HttpClientContext context = HttpClientContext.create();
response = this.httpclient.execute(httppost, context);
Deallocate the resources and return the connection back to connection manager, at the #PreDestroy method of my EJB:
this.httpclient.close();
I had the same problem with HttpClient4.1.X After upgrading it to
HttpClient 4.2.6 it woked like charm. Below is my code
DefaultHttpClient httpclient = new DefaultHttpClient();
HttpContext localContext = new BasicHttpContext();
HttpGet httpget = new HttpGet("url");
CredentialsProvider credsProvider = new BasicCredentialsProvider();
credsProvider.setCredentials(AuthScope.ANY,
new NTCredentials("username", "pwd", "", "domain"));
List<String> authtypes = new ArrayList<String>();
authtypes.add(AuthPolicy.NTLM);
httpclient.getParams().setParameter(AuthPNames.TARGET_AUTH_PREF,authtypes);
localContext.setAttribute(ClientContext.CREDS_PROVIDER, credsProvider);
HttpResponse response = httpclient.execute(httpget, localContext);
HttpEntity entity=response.getEntity();
The easiest way troubleshoot such situations I found is Wireshark. It is a very big hammer, but it really will show you everything. Install it, make sure your server is on another machine (does not work with Localhost) and start logging.
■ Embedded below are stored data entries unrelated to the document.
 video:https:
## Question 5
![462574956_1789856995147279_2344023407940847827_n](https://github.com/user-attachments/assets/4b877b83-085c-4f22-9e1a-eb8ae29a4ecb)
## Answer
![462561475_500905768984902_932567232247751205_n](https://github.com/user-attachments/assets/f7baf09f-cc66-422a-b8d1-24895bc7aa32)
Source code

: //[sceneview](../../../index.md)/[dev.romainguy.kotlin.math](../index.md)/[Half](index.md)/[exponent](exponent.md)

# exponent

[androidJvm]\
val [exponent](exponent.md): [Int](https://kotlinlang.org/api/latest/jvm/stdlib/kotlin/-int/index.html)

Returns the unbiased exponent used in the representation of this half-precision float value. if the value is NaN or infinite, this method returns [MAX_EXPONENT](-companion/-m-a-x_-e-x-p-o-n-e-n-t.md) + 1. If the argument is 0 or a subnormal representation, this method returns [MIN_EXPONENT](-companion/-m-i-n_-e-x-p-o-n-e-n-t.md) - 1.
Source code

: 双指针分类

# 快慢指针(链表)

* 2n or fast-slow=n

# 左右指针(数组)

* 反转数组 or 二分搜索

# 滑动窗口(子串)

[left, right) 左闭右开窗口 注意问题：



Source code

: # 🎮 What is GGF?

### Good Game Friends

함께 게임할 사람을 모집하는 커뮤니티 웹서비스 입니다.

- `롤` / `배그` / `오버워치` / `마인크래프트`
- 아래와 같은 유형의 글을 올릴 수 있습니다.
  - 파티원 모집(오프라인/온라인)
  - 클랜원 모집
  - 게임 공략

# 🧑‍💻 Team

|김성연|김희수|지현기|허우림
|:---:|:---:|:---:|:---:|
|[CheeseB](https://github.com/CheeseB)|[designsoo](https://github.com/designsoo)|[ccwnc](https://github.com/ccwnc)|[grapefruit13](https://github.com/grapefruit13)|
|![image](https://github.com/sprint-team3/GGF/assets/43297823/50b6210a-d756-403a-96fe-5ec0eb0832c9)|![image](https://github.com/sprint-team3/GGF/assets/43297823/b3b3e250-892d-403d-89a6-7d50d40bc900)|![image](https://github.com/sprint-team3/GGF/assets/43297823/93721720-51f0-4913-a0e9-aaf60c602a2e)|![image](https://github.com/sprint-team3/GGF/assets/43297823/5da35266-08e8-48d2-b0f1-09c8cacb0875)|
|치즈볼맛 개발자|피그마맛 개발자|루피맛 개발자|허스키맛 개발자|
Run your request that fails, run one that works. Then, filter by http (just put http in the filter field), find the first GET request, find the other GET request and compare. Identify meaningful difference, you now have specific keywords or issues to search code/net for. If not enough, narrow down to first TCP conversation and look at full request/response. Same with the other one.
I solved an unbelievable number of problems with that approach. And Wireshark is very useful tool to know. Lots of super-advanced functions to make your network debugging easier.
You can also run it on either client or server end. Whatever will show you both requests to allow you to compare.
I had a similar problem with HttpClient 4.1.2. For me, it was resolved by reverting to HttpClient 4.0.3. I could never get NTLM working with 4.1.2 using either the built-in implementation or using JCIFS.
Updating our application to use the jars in the httpcomponents-client-4.5.1 resolved this issue for me.
I finally figured it out. Digest authentication requires that if you use a full URL in the request, the proxy also needs to use the full URL. I did not leave the proxy code in the sample, but it was directed to "localhost", which caused it to fail. Changing this to 127.0.0.1 made it work.